Report how many lines of the listing below include the word "paginate". Give nothing but the number.

━━ DATA TO USE

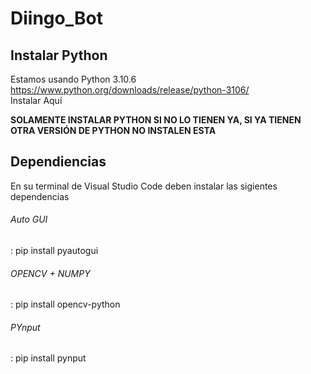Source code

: ﻿# Diingo_Bot

## Instalar Python
Estamos usando Python 3.10.6 <br>
https://www.python.org/downloads/release/python-3106/ <br>
Instalar Aquí <br>

**SOLAMENTE INSTALAR PYTHON SI NO LO TIENEN YA, SI YA TIENEN OTRA VERSIÓN DE PYTHON NO INSTALEN ESTA**

## Dependiencias
En su terminal de Visual Studio Code deben instalar las sigientes dependencias

###### Auto GUI
: pip install pyautogui

###### OPENCV + NUMPY
: pip install opencv-python

###### PYnput
: pip install pynput
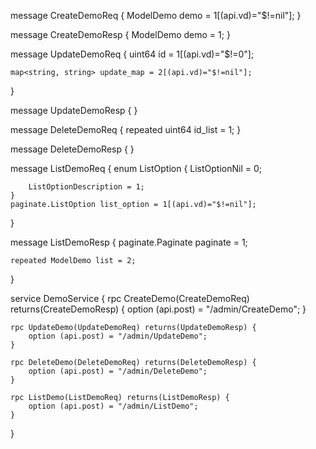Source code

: message CreateDemoReq {
	ModelDemo demo = 1[(api.vd)="$!=nil"];
}

message CreateDemoResp {
	ModelDemo demo = 1;
}

message UpdateDemoReq {
	uint64 id = 1[(api.vd)="$!=0"];

	map<string, string> update_map = 2[(api.vd)="$!=nil"];
}

message UpdateDemoResp {
}

message DeleteDemoReq {
	repeated uint64 id_list = 1;
}

message DeleteDemoResp {
}

message ListDemoReq {
	enum ListOption {
		ListOptionNil = 0;

		ListOptionDescription = 1;
	}
	paginate.ListOption list_option = 1[(api.vd)="$!=nil"];
}

message ListDemoResp {
	paginate.Paginate paginate = 1;

	repeated ModelDemo list = 2;
}

service DemoService {
	rpc CreateDemo(CreateDemoReq) returns(CreateDemoResp) {
		option (api.post) = "/admin/CreateDemo";
	}

	rpc UpdateDemo(UpdateDemoReq) returns(UpdateDemoResp) {
		option (api.post) = "/admin/UpdateDemo";
	}

	rpc DeleteDemo(DeleteDemoReq) returns(DeleteDemoResp) {
		option (api.post) = "/admin/DeleteDemo";
	}

	rpc ListDemo(ListDemoReq) returns(ListDemoResp) {
		option (api.post) = "/admin/ListDemo";
	}
}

━━━━

◆ RESULT FOR THIS TASK
2